Saturday, June 30, 2007

Cuba in Africa: Internationalists Tell Their Stories

Cuba in Africa: Internationalists tell their stories

BY ROSE ANA DUEÑAS
Special for Granma International

CUBAN doctors and teachers are now a familiar sight in the world. Over the last five decades, the Revolution’s solidarity has brought health and education to millions of people, and thousands of young people from the Third World are studying for free in Cuba.

However, many people do not know about Cuba’s historic aid to national liberation movements, especially in Africa, for several reasons: first, the omission and/or distortion of that history in the mass media; second, the discretion required to protect the lives of both Cubans and those they were helping; and finally, the modest silence of those whose actions helped change the world for the better.

In the past, enemies of the Revolution have taken advantage of this lack of knowledge — including among the Cuban people themselves — to spread lies and slander about Cuba and the anti-imperialist movements it aided.

They have tried to liken the Cuban internationalists to European and U.S. mercenaries; they have claimed that Cuba went to Angola on the orders of the Soviet Union, creating a completely false version of history, and then there are those who repeat the idea that the sacrifices were not worth it.

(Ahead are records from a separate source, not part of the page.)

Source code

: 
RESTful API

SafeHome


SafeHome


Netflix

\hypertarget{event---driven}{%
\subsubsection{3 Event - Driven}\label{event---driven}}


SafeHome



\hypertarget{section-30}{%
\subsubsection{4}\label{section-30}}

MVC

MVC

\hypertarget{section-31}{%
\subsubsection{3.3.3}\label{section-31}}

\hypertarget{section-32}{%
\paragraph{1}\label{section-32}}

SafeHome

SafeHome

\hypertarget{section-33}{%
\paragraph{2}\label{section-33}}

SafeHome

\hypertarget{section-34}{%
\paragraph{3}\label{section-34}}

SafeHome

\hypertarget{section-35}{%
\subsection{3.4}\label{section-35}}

In reality, the only thing that the Cubans have ever taken out of Angola — a country rich in diamonds and oil, making it the object of the imperialists’ desire — was the bodies of their fallen comrades; moreover, it was only after they decided to provide military aid to the newly-independent government, not before, that they informed the Soviets.

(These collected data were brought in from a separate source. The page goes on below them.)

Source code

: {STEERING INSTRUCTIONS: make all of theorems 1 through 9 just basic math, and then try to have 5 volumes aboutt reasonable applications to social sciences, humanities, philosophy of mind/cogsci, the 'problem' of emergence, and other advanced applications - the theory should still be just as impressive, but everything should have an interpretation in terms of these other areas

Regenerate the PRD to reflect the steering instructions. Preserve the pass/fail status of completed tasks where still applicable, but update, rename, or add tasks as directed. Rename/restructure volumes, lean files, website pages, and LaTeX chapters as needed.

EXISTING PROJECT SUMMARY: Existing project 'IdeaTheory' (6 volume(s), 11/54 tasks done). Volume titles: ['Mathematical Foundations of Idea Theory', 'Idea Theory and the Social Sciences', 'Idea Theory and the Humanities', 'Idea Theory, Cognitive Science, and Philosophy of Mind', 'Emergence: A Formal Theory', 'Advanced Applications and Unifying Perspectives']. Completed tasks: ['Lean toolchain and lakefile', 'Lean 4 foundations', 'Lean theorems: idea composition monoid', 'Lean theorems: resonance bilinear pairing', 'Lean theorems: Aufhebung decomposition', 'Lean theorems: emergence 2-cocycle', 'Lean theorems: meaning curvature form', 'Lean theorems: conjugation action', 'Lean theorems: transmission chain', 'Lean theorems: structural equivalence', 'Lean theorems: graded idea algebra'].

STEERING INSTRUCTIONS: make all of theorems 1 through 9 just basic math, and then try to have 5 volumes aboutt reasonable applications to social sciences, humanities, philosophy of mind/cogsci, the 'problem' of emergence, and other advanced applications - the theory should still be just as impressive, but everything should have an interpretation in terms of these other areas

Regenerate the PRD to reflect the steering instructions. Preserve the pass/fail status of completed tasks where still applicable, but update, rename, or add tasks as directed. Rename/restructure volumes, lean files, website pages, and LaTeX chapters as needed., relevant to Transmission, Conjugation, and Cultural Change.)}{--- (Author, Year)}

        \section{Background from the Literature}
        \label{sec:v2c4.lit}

Now, the Cuban government, Revolutionary Armed Forces (FAR) and combatants themselves are filling that void of information about what is referred to in Cuba as la epopeya — their epic feat — in Africa.

NOW WE CAN TALK

“For a certain period of time, we preferred for it to be the [African] peoples themselves who related that history,” said Jorge Risquet of the Central Committee of the Communist Party of Cuba, who was a leader of the Cuban forces in Congo-Brazzaville in 1965-1967 and an organizer of the Revolution’s collaboration with Angola.

“But 30 years have passed. Now, those of us who were the protagonists of those epic feats are disappearing. That is why it is better for those of us who were there to write that history while we are still alive. And it was decided to declassify a number of secret documents that were kept filed away for a time.”

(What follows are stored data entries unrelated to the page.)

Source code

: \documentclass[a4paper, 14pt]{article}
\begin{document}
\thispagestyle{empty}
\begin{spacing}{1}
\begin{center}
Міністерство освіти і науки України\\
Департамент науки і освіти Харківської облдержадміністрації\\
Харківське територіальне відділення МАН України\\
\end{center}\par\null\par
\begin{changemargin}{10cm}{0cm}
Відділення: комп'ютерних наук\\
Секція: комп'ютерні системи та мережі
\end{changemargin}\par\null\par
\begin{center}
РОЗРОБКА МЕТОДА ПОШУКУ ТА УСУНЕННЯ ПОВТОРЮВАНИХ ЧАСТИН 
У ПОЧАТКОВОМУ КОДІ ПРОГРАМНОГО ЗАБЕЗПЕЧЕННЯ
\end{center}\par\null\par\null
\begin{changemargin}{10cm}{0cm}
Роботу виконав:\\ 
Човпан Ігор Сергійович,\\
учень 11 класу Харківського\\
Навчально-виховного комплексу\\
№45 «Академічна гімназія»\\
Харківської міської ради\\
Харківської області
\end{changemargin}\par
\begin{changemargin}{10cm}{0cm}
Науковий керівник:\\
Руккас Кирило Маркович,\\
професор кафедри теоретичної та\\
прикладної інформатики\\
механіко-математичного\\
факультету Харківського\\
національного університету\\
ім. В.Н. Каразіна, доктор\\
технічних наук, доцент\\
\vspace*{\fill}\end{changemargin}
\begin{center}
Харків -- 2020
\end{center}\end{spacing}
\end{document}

Risquet spoke with GI after a May 26 gathering of about 190 of the 437 Cuban combatants who completed missions in Guinea-Bissau and Cape Verde between 1966 and 1974. Organized by the Association of Combatants of the Cuban Revolution, it was the first large-scale reunion of these veterans, marking the 41st anniversary of the start of Cuba’s aid to that national liberation struggle, which forced Portugal to recognize that it would be unable to sustain its colonial power in Africa, affirmed retired Brigade General Harry “Pombo” Villegas, a central leader of Cuba’s missions in Africa and vice president of the combatants’ association.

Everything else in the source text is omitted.